Synthetic Biology: Marking the Dawn of a New Era in Medicine

What does synthetic biology mean for medicine? 

Synthetic biology introduces the concept of modularity. By leveraging a broader range of "inputs" and "outputs," using DNA as the fundamental coding element, and guided by existing biological knowledge, synthetic biology enables the coupling of multiple genes or biomolecules. These are then assembled into functional biological modules, which are ultimately integrated into systems to achieve biological functions that are not found in nature but are essential for human needs.

This paradigm shift drives transformative changes and applications in medical systems thinking across three distinct phases: accelerating the production of medical drugs, iterating rapid disease detection, and revolutionizing precision disease treatment.

1. Synthetic Biology Accelerates the Production of Drug Molecules

The biomanufacturing process for drug molecules involves three critical steps: the manipulation and generation of chassis cells, the construction and integration of molecular synthesis pathways, and the artificial regulation and enhancement of enzymes within metabolic networks. For the production of specific drug molecules in cellular factories, "engineerable chassis" are typically chosen, with prominent examples including E. coli, Saccharomyces cerevisiae (brewer's yeast), and Chinese Hamster Ovary (CHO) cells.
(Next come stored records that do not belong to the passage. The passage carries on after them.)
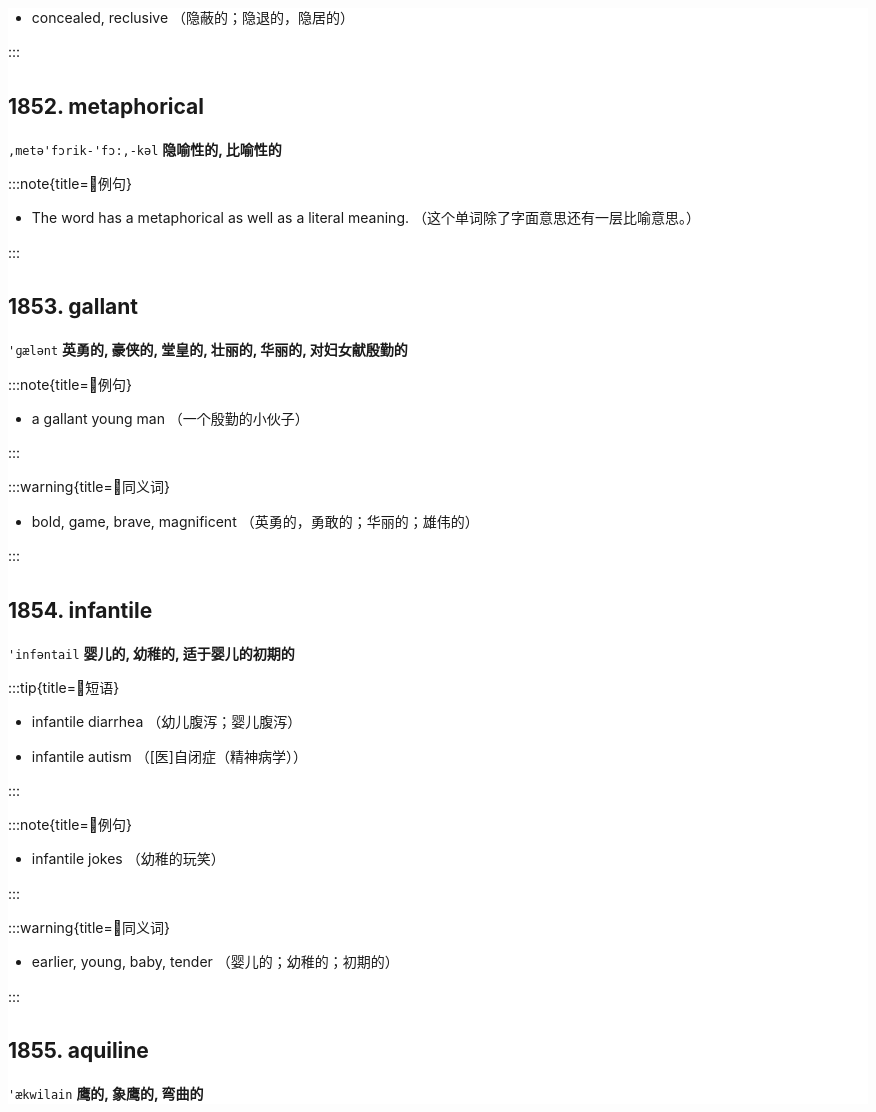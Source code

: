 - concealed, reclusive （隐蔽的；隐退的，隐居的）

:::


## 1852. metaphorical

`,metə'fɔrik-'fɔ:,-kəl`  **隐喻性的, 比喻性的**

:::note{title=🎤例句}

- The word has a metaphorical as well as a literal meaning. （这个单词除了字面意思还有一层比喻意思。）

:::

## 1853. gallant

`'ɡælənt`  **英勇的, 豪侠的, 堂皇的, 壮丽的, 华丽的, 对妇女献殷勤的**

:::note{title=🎤例句}

- a gallant young man （一个殷勤的小伙子）

:::

:::warning{title=🤔同义词}

- bold, game, brave, magnificent （英勇的，勇敢的；华丽的；雄伟的）

:::


## 1854. infantile

`'infəntail`  **婴儿的, 幼稚的, 适于婴儿的初期的**

:::tip{title=🤩短语}

- infantile diarrhea （幼儿腹泻；婴儿腹泻）

- infantile autism （[医]自闭症（精神病学））

:::

:::note{title=🎤例句}

- infantile jokes （幼稚的玩笑）

:::

:::warning{title=🤔同义词}

- earlier, young, baby, tender （婴儿的；幼稚的；初期的）

:::


## 1855. aquiline

`'ækwilain`  **鹰的, 象鹰的, 弯曲的**
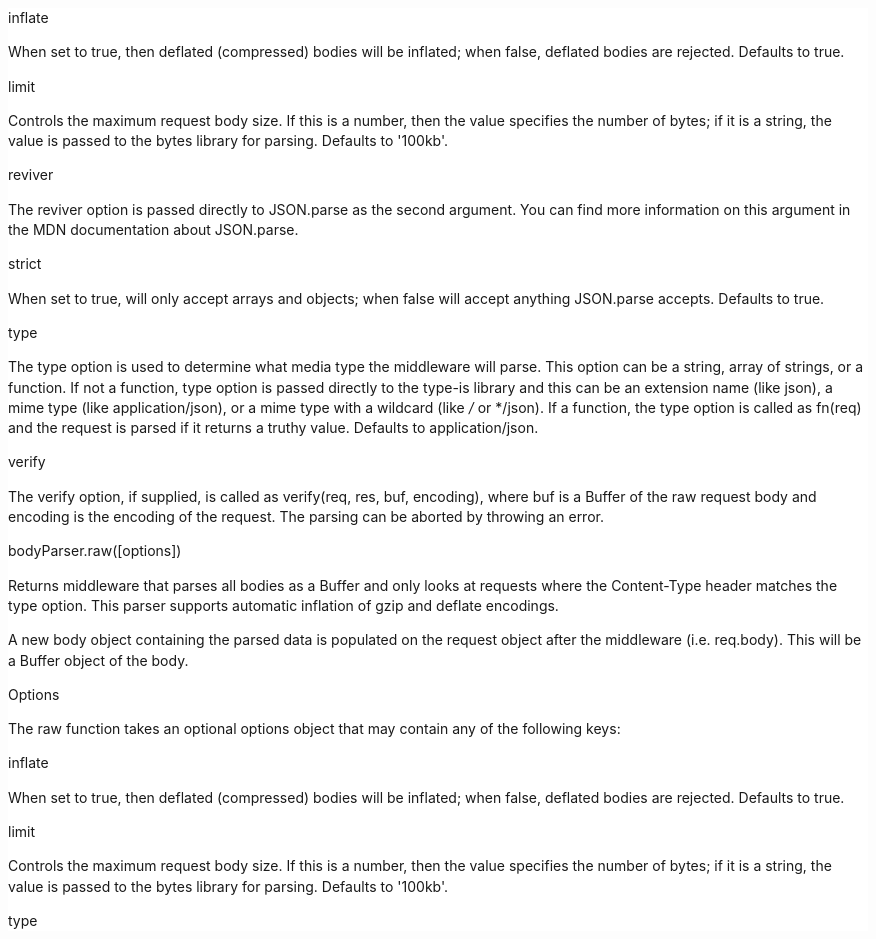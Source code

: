 inflate

When set to true, then deflated (compressed) bodies will be inflated; when false, deflated bodies are rejected. Defaults to true.

limit

Controls the maximum request body size. If this is a number, then the value specifies the number of bytes; if it is a string, the value is passed to the bytes library for parsing. Defaults to '100kb'.

reviver

The reviver option is passed directly to JSON.parse as the second argument. You can find more information on this argument in the MDN documentation about JSON.parse.

strict

When set to true, will only accept arrays and objects; when false will accept anything JSON.parse accepts. Defaults to true.

type

The type option is used to determine what media type the middleware will parse. This option can be a string, array of strings, or a function. If not a function, type option is passed directly to the type-is library and this can be an extension name (like json), a mime type (like application/json), or a mime type with a wildcard (like */* or */json). If a function, the type option is called as fn(req) and the request is parsed if it returns a truthy value. Defaults to application/json.

verify

The verify option, if supplied, is called as verify(req, res, buf, encoding), where buf is a Buffer of the raw request body and encoding is the encoding of the request. The parsing can be aborted by throwing an error.

bodyParser.raw([options])

Returns middleware that parses all bodies as a Buffer and only looks at requests where the Content-Type header matches the type option. This parser supports automatic inflation of gzip and deflate encodings.

A new body object containing the parsed data is populated on the request object after the middleware (i.e. req.body). This will be a Buffer object of the body.

Options

The raw function takes an optional options object that may contain any of the following keys:

inflate

When set to true, then deflated (compressed) bodies will be inflated; when false, deflated bodies are rejected. Defaults to true.

limit

Controls the maximum request body size. If this is a number, then the value specifies the number of bytes; if it is a string, the value is passed to the bytes library for parsing. Defaults to '100kb'.

type
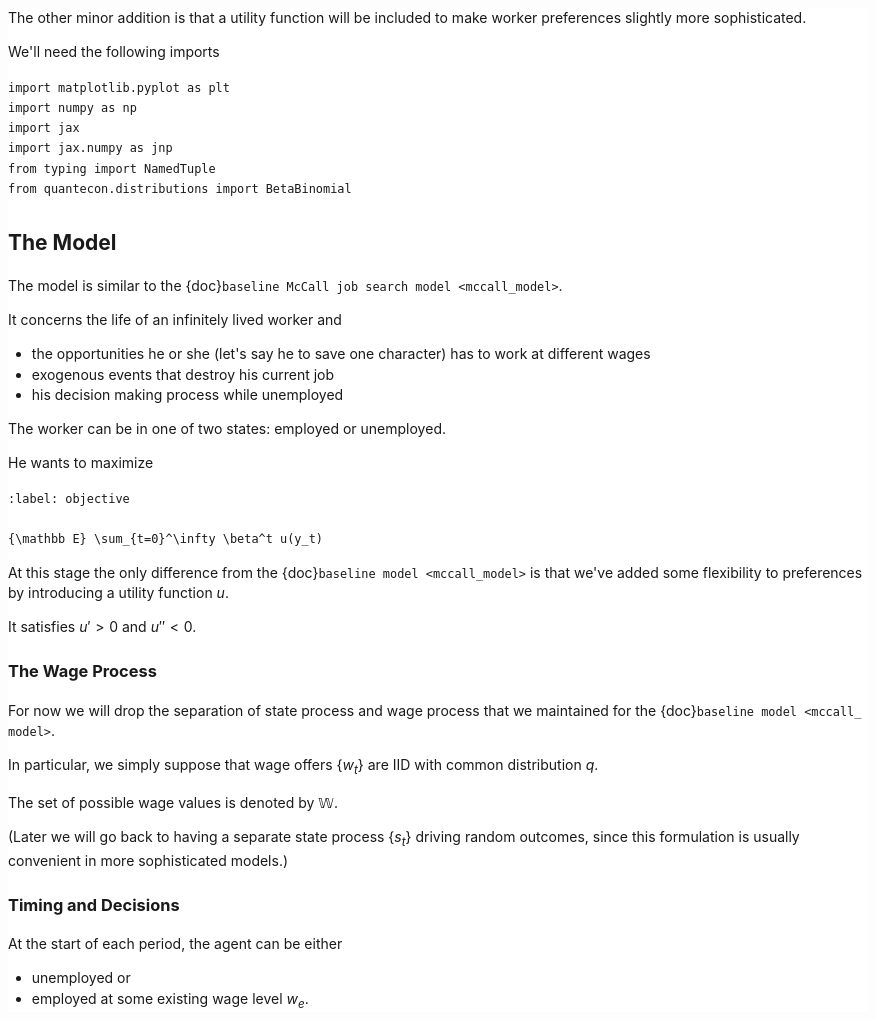 The other minor addition is that a utility function will be included to make
worker preferences slightly more sophisticated.

We'll need the following imports

```{code-cell} ipython3
import matplotlib.pyplot as plt
import numpy as np
import jax
import jax.numpy as jnp
from typing import NamedTuple
from quantecon.distributions import BetaBinomial
```

## The Model

The model is similar to the {doc}`baseline McCall job search model <mccall_model>`.

It concerns the life of an infinitely lived worker and

* the opportunities he or she (let's say he to save one character) has to work at different wages
* exogenous events that destroy his current job
* his decision making process while unemployed

The worker can be in one of two states: employed or unemployed.

He wants to maximize

```{math}
:label: objective

{\mathbb E} \sum_{t=0}^\infty \beta^t u(y_t)
```

At this stage the only difference from the {doc}`baseline model <mccall_model>` is that we've added some flexibility to preferences by
introducing a utility function $u$.

It satisfies $u'> 0$ and $u'' < 0$.

### The Wage Process

For now we will drop the separation of state process and wage process that we
maintained for the {doc}`baseline model <mccall_model>`.

In particular, we simply suppose that wage offers $\{ w_t \}$ are IID with common distribution $q$.

The set of possible wage values is denoted by $\mathbb W$.

(Later we will go back to having a separate state process $\{s_t\}$
driving random outcomes, since this formulation is usually convenient in more sophisticated
models.)

### Timing and Decisions

At the start of each period, the agent can be either

* unemployed or
* employed at some existing wage level $w_e$.
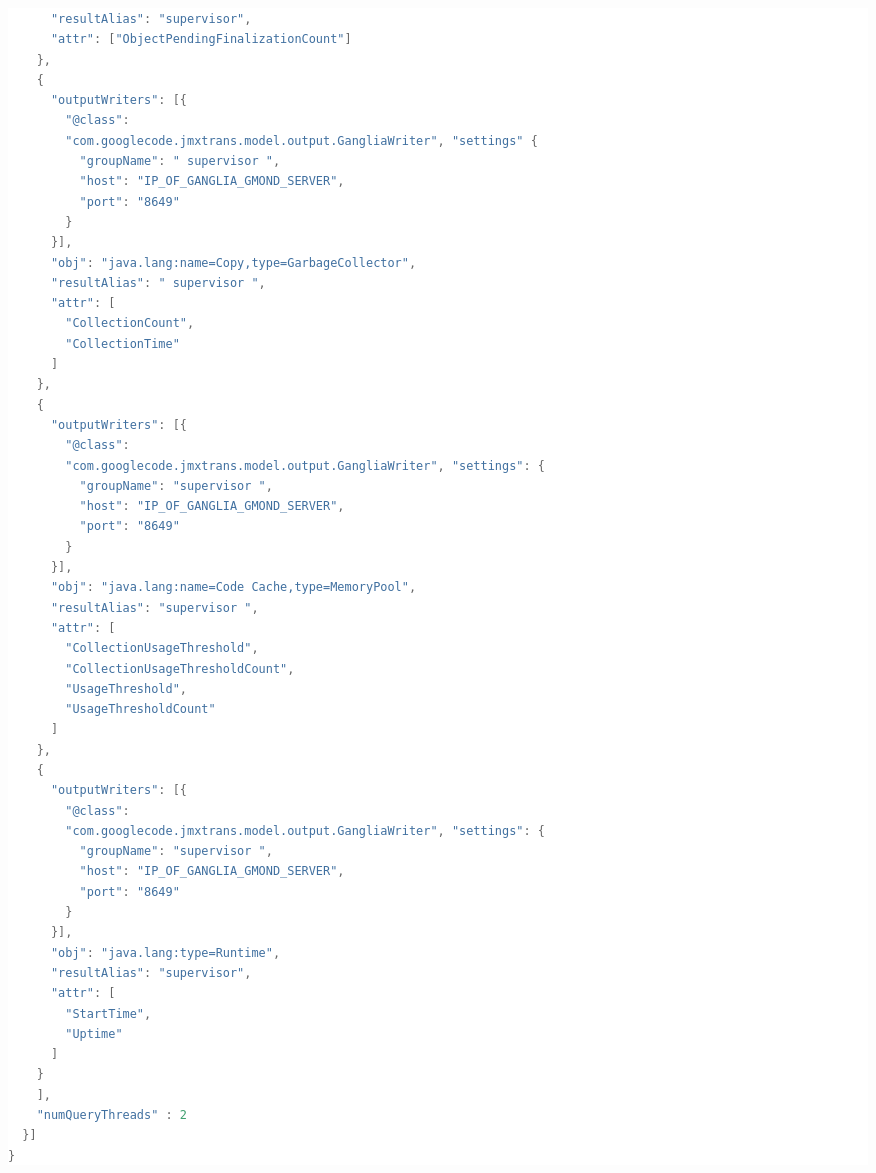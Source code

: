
 ```scala
      "resultAlias": "supervisor", 
      "attr": ["ObjectPendingFinalizationCount"] 
    }, 
    { 
      "outputWriters": [{ 
        "@class": 
        "com.googlecode.jmxtrans.model.output.GangliaWriter", "settings" { 
          "groupName": " supervisor ", 
          "host": "IP_OF_GANGLIA_GMOND_SERVER", 
          "port": "8649" 
        } 
      }], 
      "obj": "java.lang:name=Copy,type=GarbageCollector", 
      "resultAlias": " supervisor ", 
      "attr": [ 
        "CollectionCount", 
        "CollectionTime"  
      ] 
    }, 
    { 
      "outputWriters": [{ 
        "@class": 
        "com.googlecode.jmxtrans.model.output.GangliaWriter", "settings": { 
          "groupName": "supervisor ", 
          "host": "IP_OF_GANGLIA_GMOND_SERVER", 
          "port": "8649" 
        } 
      }], 
      "obj": "java.lang:name=Code Cache,type=MemoryPool", 
      "resultAlias": "supervisor ", 
      "attr": [ 
        "CollectionUsageThreshold", 
        "CollectionUsageThresholdCount", 
        "UsageThreshold", 
        "UsageThresholdCount" 
      ] 
    }, 
    { 
      "outputWriters": [{ 
        "@class": 
        "com.googlecode.jmxtrans.model.output.GangliaWriter", "settings": { 
          "groupName": "supervisor ", 
          "host": "IP_OF_GANGLIA_GMOND_SERVER", 
          "port": "8649" 
        } 
      }], 
      "obj": "java.lang:type=Runtime", 
      "resultAlias": "supervisor", 
      "attr": [ 
        "StartTime", 
        "Uptime" 
      ] 
    }
    ], 
    "numQueryThreads" : 2 
  }] 
} 
```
Advancements in synthetic biology have significantly accelerated this process, for instance, by constructing artificial cells with minimized genomes as more controllable chassis, incorporating non-standard amino acids into metabolic reconstruction, and enabling the creation of novel enzymes. Numerous impressive application results have already been achieved, including laboratory-scale production of cannabinoids, monoterpene indole alkaloids (MIAs), and non-natural amino acid drugs, as well as factory-scale production of amorphadiene and ginsenosides.

2. Synthetic Biology Enhances Disease Diagnosis

Traditional diagnostic methods, such as imaging and biochemical assays, may not accurately diagnose all types of diseases, especially in their early stages or when symptoms are atypical. However, the rapid development of DNA and RNA sequencing technologies allows for the direct extraction of genetic material from patient samples, enabling precise disease identification and risk assessment based on genotype.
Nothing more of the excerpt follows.